**Task:** Go to the line holding "When such datasets" in the entries below and write out exactly every line down to and including the line holding "While randomly generated".

**Record excerpts:**
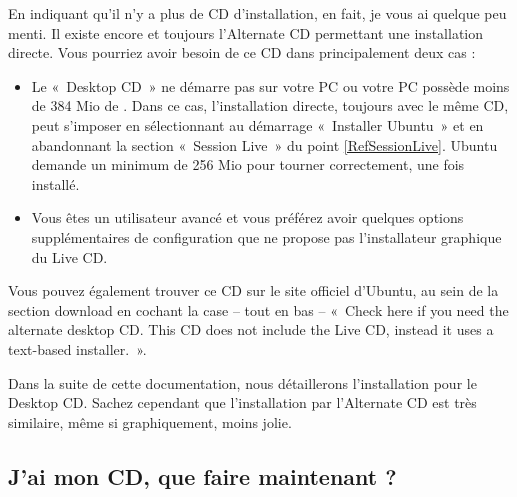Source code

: \begin{nota}
En indiquant qu'il n'y a plus de CD d'installation, en fait, je vous ai quelque peu menti. Il existe encore et toujours l'Alternate CD permettant une installation directe. Vous pourriez avoir besoin de ce CD dans principalement deux cas :\par
\begin{itemize}
\item Le «~Desktop CD~» ne démarre pas sur votre PC ou votre PC possède moins de 384 Mio de . Dans ce cas, l'installation directe, toujours avec le même CD, peut s'imposer en sélectionnant au démarrage «~Installer Ubuntu~» et en abandonnant la section «~Session Live~» du point \ref{RefSessionLive}. Ubuntu demande un minimum de 256 Mio pour tourner correctement, une fois installé.
\item Vous êtes un utilisateur avancé et vous préférez avoir quelques options supplémentaires de configuration que ne propose pas l'installateur graphique du Live CD.
\end{itemize}
\end{nota}
Vous pouvez également trouver ce CD sur le site officiel d'Ubuntu, au sein de la section download en cochant la case -- tout en bas -- «~Check here if you need the alternate desktop CD. This CD does not include the Live CD, instead it uses a text-based installer.~».\par
Dans la suite de cette documentation, nous détaillerons l'installation pour le Desktop CD. Sachez cependant que l'installation par l'Alternate CD est très similaire, même si graphiquement, moins jolie.
\subsection{J'ai mon CD, que faire maintenant ?}
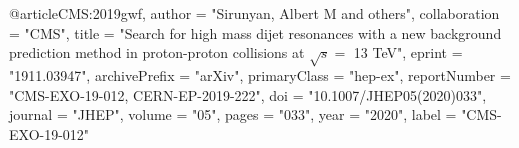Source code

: @article{CMS:2019gwf,
    author = "Sirunyan, Albert M and others",
    collaboration = "CMS",
    title = "{Search for high mass dijet resonances with a new background prediction method in proton-proton collisions at $\sqrt{s} =$ 13 TeV}",
    eprint = "1911.03947",
    archivePrefix = "arXiv",
    primaryClass = "hep-ex",
    reportNumber = "CMS-EXO-19-012, CERN-EP-2019-222",
    doi = "10.1007/JHEP05(2020)033",
    journal = "JHEP",
    volume = "05",
    pages = "033",
    year = "2020",
    label = "CMS-EXO-19-012"
}

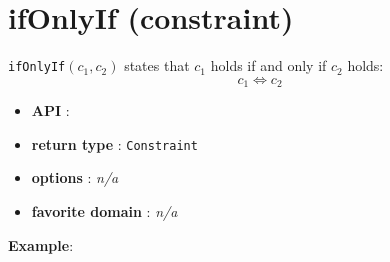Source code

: \label{ifonlyif}
\hypertarget{ifonlyif}{}

\section{ifOnlyIf (constraint)}\label{ifonlyif:ifonlyifconstraint}\hypertarget{ifonlyif:ifonlyifconstraint}{}
\begin{notedef}
  \texttt{ifOnlyIf}$(c_1,c_2)$ states that $c_1$ holds if and only if $c_2$ holds:
$$c_1\iff c_2$$
\end{notedef}

\begin{itemize}
	\item \textbf{API} : 
	\item \textbf{return type} : \texttt{Constraint}
	\item \textbf{options} : \emph{n/a}
	\item \textbf{favorite domain} : \emph{n/a}
\end{itemize}

\textbf{Example}:

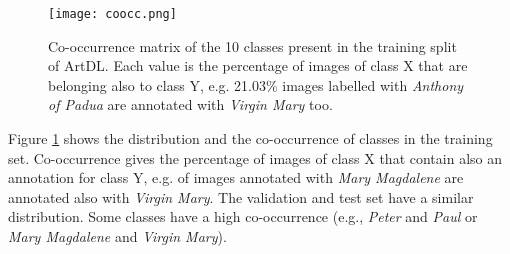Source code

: \documentclass[acmlarge]{acmart}
\begin{document}
\begin{comment}
\begin{table}[ht]
\centering
\begin{tabularx}{\linewidth}{|c|X|X|X|X|X|X|X|X|X|X|}
\hline
 & Cath. & Franc. & Jer. & John & Jos. & Magdal. & Paul & Peter & Seb. & Mary \\ \hline
Cath. & 1437 & 44 & 34 & 72 & 98 & 80 & 32 & 55 & 26 & 528 \\ \hline
Franc. & 44 & 1576 & 66 & 72 & 75 & 54 & 32 & 50 & 17 & 446 \\ \hline
Jer. & 34 & 66 & 1590 & 70 & 35 & 42 & 30 & 40 & 16 & 347 \\ \hline
John & 72 & 72 & 70 & 1561 & 54 & 75 & 66 & 103 & 31 & 499 \\ \hline
Jos. & 98 & 75 & 35 & 54 & 5955 & 145 & 32 & 54 & 11 & 4816 \\ \hline
Magdal. & 80 & 54 & 42 & 75 & 145 & 2420 & 29 & 60 & 17 & 1578 \\ \hline
Paul & 32 & 32 & 30 & 66 & 32 & 29 & 1171 & 355 & 8 & 241 \\ \hline
Peter & 55 & 50 & 40 & 103 & 54 & 60 & 355 & 2204 & 18 & 425 \\ \hline
Seb. & 26 & 17 & 16 & 31 & 11 & 17 & 8 & 18 & 775 & 166 \\ \hline
Mary & 528 & 446 & 347 & 499 & 4816 & 1578 & 241 & 425 & 166 & 20687 \\ \hline
\end{tabularx}\caption{Co-occurrence matrix of the 10 classes of ArtDL.}
\label{tab:cooc_table}
\end{table}
\end{comment}

\begin{figure}[t]
    \centering
    \texttt{[image: coocc.png]}
    \caption{Co-occurrence matrix of the 10 classes present in the training split of ArtDL. Each value is the percentage of images of class X that are belonging also to class Y, e.g. 21.03\% images labelled with \textit{Anthony of Padua} are annotated with \textit{Virgin Mary} too.
    }
    \label{figure:coocc}
\end{figure}

Figure \ref{figure:coocc} shows the distribution and the co-occurrence of classes in the training set. Co-occurrence  gives the percentage of images of class X that contain also an annotation for class Y, e.g.  of images annotated with \textit{Mary Magdalene} are annotated also with \textit{Virgin Mary}. The validation and test set have a similar distribution. Some classes have a high co-occurrence (e.g., \textit{Peter} and \textit{Paul} or \textit{Mary Magdalene} and \textit{Virgin Mary}). 
\end{document}
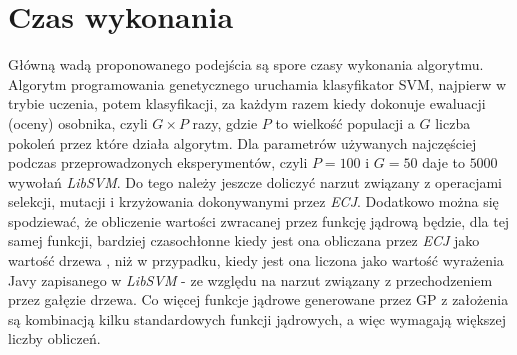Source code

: %	
%          
%
%
%
%

		


\section{Czas wykonania}

Główną wadą proponowanego podejścia są spore czasy wykonania algorytmu. Algorytm programowania genetycznego uruchamia klasyfikator SVM, najpierw w trybie uczenia, potem klasyfikacji, za każdym razem kiedy dokonuje ewaluacji (oceny) osobnika, czyli $ G \times P $ razy, gdzie $ P $ to wielkość populacji a $ G $ liczba pokoleń przez które działa algorytm. Dla parametrów używanych najczęściej podczas przeprowadzonych eksperymentów, czyli $ P = 100 $ i $ G = 50 $ daje to $ 5000 $ wywołań \emph{LibSVM}. Do tego należy jeszcze doliczyć narzut związany z operacjami selekcji, mutacji i krzyżowania dokonywanymi przez \emph{ECJ}. Dodatkowo można się spodziewać, że obliczenie wartości zwracanej przez funkcję jądrową będzie, dla tej samej funkcji, bardziej czasochłonne kiedy jest ona obliczana przez \emph{ECJ} jako wartość drzewa , niż w przypadku, kiedy jest ona liczona jako wartość wyrażenia Javy zapisanego w \emph{LibSVM} - ze względu na narzut związany z przechodzeniem przez  gałęzie drzewa. Co więcej funkcje jądrowe generowane przez GP z założenia są kombinacją kilku standardowych funkcji jądrowych, a więc wymagają większej liczby obliczeń.

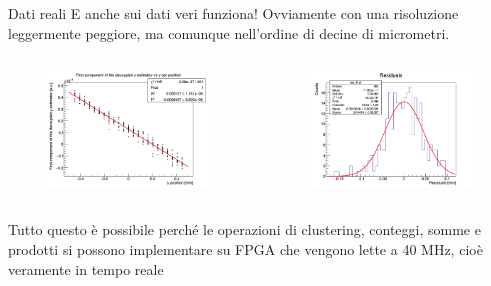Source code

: \documentclass[
10pt,
aspectratio=169,
]{beamer}
\begin{document}
\begin{frame}{Dati reali}
E anche sui dati veri funziona! Ovviamente con una risoluzione leggermente peggiore, ma comunque nell'ordine di decine di micrometri.
        \begin{columns}
        \begin{figure}
            \centering
            \includegraphics[width=\textwidth]{figures/y_fit_dati.png}
        \end{figure}
        \begin{figure}
            \centering
            \includegraphics[width=\textwidth]{figures/y_res_dati.png}
        \end{figure}
    \end{columns}
    Tutto questo è possibile perché le operazioni di clustering, conteggi, somme e prodotti si possono implementare su FPGA che vengono lette a 40 MHz, cioè veramente in tempo reale
\end{frame}
\end{document}
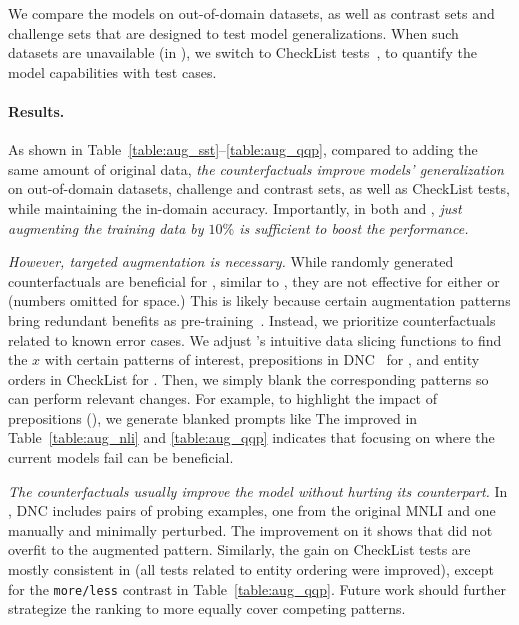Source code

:We compare the models on out-of-domain datasets, as well as contrast sets and challenge sets that are designed to test model generalizations.
When such datasets are unavailable (in \qqp), we switch to CheckList tests~\cite{checklist:acl20}, to quantify the model capabilities with test cases.

\paragraph{Results.}
As shown in Table~\ref{table:aug_sst}--\ref{table:aug_qqp}, compared to adding the same amount of original data, \emph{the counterfactuals improve models' generalization} on out-of-domain datasets, challenge and contrast sets, as well as CheckList tests, while maintaining the in-domain accuracy.
Importantly, in both \nli and \qqp, \emph{just augmenting the training data by $10\%$ is sufficient to boost the performance.}


\TableAugQQP


\emph{However, targeted augmentation is necessary.}
While randomly generated counterfactuals are beneficial for \sst, similar to \citet{huang2020counterfactually}, they are not effective for either \nli or \qqp (numbers omitted for space.)
This is likely because certain augmentation patterns bring redundant benefits as pre-training~\cite{longpre2020effective}.
Instead, we prioritize counterfactuals related to known error cases.
We adjust \citet{chen2019slice}'s intuitive data slicing functions to find the $x$ with certain patterns of interest, \eg prepositions in DNC~\cite{kim2019probing} for \nli, and entity orders in CheckList for \qqp.
Then, we simply blank the corresponding patterns so \sysname can perform relevant changes.
For example, to highlight the impact of prepositions (), we %
generate blanked prompts like 
The improved \maug in Table~\ref{table:aug_nli} and \ref{table:aug_qqp} indicates that focusing on where the current models fail can be beneficial.

\emph{The counterfactuals usually improve the model without hurting its counterpart.}
In \nli, DNC includes pairs of probing examples, one from the original MNLI and one manually and minimally perturbed.
The improvement on it shows that \maug did not overfit to the augmented pattern.
Similarly, the gain on CheckList tests are mostly consistent in \qqp (\eg all tests related to entity ordering were improved), except for the \texttt{more/less} contrast in Table~\ref{table:aug_qqp}.
Future work should further strategize the ranking to more equally cover competing patterns. 


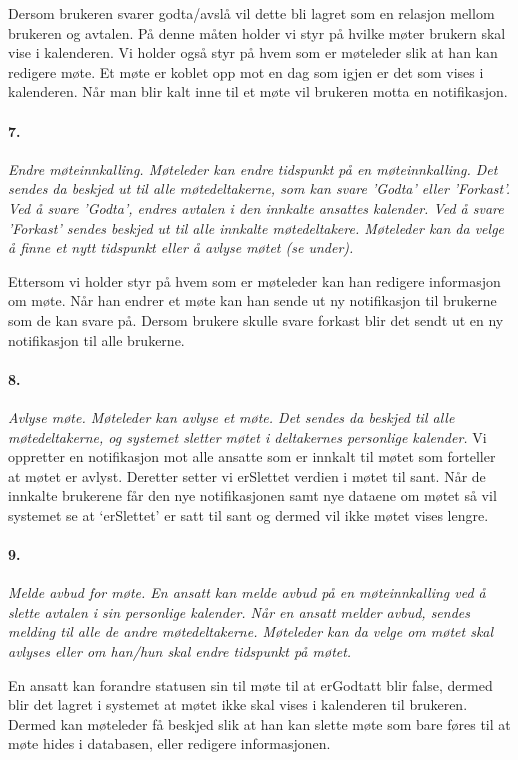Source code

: \documentclass[titlepage]{article}
\begin{document}
Dersom brukeren svarer godta/avslå vil dette bli lagret som en relasjon mellom brukeren og avtalen. På denne måten holder vi styr på hvilke møter brukern skal vise i kalenderen. Vi holder også styr på hvem som er møteleder slik at han kan redigere møte. Et møte er koblet opp mot en dag som igjen er det som vises i kalenderen. Når man blir kalt inne til et møte vil brukeren motta en notifikasjon.


\paragraph{7.}\textit{ Endre møteinnkalling. Møteleder kan endre tidspunkt på en møteinnkalling. Det
sendes da beskjed ut til alle møtedeltakerne, som kan svare 'Godta' eller 'Forkast'. Ved
å svare 'Godta', endres avtalen i den innkalte ansattes kalender. Ved å svare 'Forkast'
sendes beskjed ut til alle innkalte møtedeltakere. Møteleder kan da velge å finne et
nytt tidspunkt eller å avlyse møtet (se under).}

Ettersom vi holder styr på hvem som er møteleder kan han redigere informasjon om møte. Når han endrer et møte kan han sende ut ny notifikasjon til brukerne som de kan svare på. Dersom brukere skulle svare forkast blir det sendt ut en ny notifikasjon til alle brukerne.

\paragraph{8.}\textit{ Avlyse møte. Møteleder kan avlyse et møte. Det sendes da beskjed til alle
møtedeltakerne, og systemet sletter møtet i deltakernes personlige kalender.}
Vi oppretter en notifikasjon mot alle ansatte som er innkalt til møtet som forteller at møtet er avlyst. Deretter setter vi erSlettet verdien i møtet til sant. Når de innkalte brukerene får den nye notifikasjonen samt nye dataene om møtet så vil systemet se at ‘erSlettet’ er satt til sant og dermed vil ikke møtet vises lengre.

\paragraph{9.}\textit{ Melde avbud for møte. En ansatt kan melde avbud på en møteinnkalling ved å slette avtalen i sin personlige kalender. Når en ansatt melder avbud, sendes melding til alle de andre møtedeltakerne. Møteleder kan da velge om møtet skal avlyses eller om
han/hun skal endre tidspunkt på møtet.}

En ansatt kan forandre statusen sin til møte til at erGodtatt blir false, dermed blir det lagret i systemet at møtet ikke skal vises i kalenderen til brukeren. Dermed kan møteleder få beskjed slik at han kan slette møte som bare føres til at møte hides i databasen, eller redigere informasjonen.
\end{document}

**Answer box:**
When such datasets are unavailable (in \qqp), we switch to CheckList tests~\cite{checklist:acl20}, to quantify the model capabilities with test cases.

\paragraph{Results.}
As shown in Table~\ref{table:aug_sst}--\ref{table:aug_qqp}, compared to adding the same amount of original data, \emph{the counterfactuals improve models' generalization} on out-of-domain datasets, challenge and contrast sets, as well as CheckList tests, while maintaining the in-domain accuracy.
Importantly, in both \nli and \qqp, \emph{just augmenting the training data by $10\%$ is sufficient to boost the performance.}


\TableAugQQP


\emph{However, targeted augmentation is necessary.}
While randomly generated counterfactuals are beneficial for \sst, similar to \citet{huang2020counterfactually}, they are not effective for either \nli or \qqp (numbers omitted for space.)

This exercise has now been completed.